═════ DATA TO EXAMINE
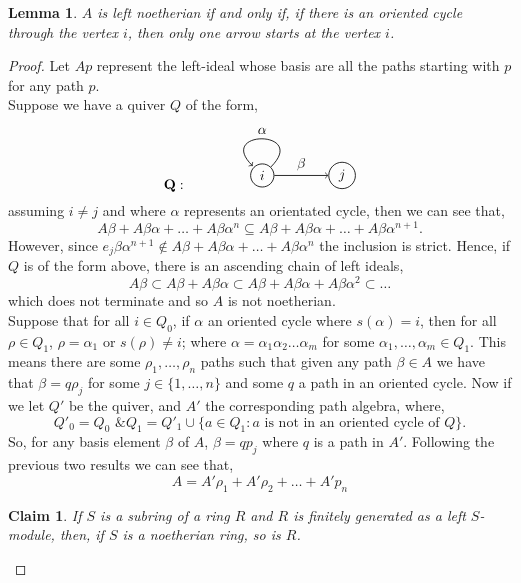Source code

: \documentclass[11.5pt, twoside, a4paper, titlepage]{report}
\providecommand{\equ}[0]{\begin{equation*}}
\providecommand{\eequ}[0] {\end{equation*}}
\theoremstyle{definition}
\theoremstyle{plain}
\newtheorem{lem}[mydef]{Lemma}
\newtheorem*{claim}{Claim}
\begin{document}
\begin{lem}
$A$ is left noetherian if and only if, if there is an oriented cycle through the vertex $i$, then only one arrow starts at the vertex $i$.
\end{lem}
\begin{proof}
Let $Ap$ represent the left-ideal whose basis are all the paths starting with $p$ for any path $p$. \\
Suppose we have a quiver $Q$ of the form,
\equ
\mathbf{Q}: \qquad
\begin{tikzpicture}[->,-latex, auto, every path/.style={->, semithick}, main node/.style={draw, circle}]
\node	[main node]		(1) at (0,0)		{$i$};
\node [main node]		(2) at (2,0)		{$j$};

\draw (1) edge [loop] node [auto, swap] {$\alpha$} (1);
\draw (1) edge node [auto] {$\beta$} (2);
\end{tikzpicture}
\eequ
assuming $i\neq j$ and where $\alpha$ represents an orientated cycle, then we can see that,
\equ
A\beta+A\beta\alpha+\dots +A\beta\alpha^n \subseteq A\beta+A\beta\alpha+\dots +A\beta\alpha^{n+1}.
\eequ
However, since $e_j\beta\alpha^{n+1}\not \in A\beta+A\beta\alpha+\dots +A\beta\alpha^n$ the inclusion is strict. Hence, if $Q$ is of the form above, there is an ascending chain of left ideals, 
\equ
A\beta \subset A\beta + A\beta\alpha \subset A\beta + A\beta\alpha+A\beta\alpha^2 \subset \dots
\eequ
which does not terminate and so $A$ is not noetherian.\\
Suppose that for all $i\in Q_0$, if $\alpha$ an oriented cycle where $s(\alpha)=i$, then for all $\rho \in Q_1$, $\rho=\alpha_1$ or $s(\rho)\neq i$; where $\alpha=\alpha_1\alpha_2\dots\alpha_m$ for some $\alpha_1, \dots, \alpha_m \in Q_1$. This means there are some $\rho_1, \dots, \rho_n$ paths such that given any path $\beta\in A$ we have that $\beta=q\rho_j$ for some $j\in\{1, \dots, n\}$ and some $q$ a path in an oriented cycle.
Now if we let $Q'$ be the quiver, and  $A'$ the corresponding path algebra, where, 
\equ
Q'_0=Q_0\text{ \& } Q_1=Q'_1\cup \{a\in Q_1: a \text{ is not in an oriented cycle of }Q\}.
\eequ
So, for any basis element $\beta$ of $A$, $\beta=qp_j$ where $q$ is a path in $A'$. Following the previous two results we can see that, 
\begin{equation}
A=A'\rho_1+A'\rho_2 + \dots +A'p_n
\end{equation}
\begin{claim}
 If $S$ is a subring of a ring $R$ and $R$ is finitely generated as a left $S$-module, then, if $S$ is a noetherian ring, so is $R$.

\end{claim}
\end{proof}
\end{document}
══════════
═════ DATA TO EXAMINE
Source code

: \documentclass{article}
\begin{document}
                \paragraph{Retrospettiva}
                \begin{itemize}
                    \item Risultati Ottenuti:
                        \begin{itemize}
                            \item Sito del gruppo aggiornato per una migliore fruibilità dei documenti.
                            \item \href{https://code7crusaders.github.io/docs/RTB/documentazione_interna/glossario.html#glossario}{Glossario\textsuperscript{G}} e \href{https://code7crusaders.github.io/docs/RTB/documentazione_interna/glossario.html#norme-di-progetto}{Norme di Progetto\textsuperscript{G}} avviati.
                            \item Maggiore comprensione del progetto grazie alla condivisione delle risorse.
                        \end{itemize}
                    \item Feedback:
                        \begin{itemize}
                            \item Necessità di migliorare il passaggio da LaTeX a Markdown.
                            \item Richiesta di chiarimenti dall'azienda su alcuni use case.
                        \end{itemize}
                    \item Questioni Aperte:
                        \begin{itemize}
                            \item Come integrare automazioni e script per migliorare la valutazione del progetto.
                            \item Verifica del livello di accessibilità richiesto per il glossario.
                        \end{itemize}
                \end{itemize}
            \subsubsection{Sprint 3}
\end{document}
══════════
WORK ORDER:
Take the entries above and copy out all lines with the string "tikzpicture".

WRITTEN SOLUTION:
\begin{tikzpicture}[->,-latex, auto, every path/.style={->, semithick}, main node/.style={draw, circle}]
\end{tikzpicture}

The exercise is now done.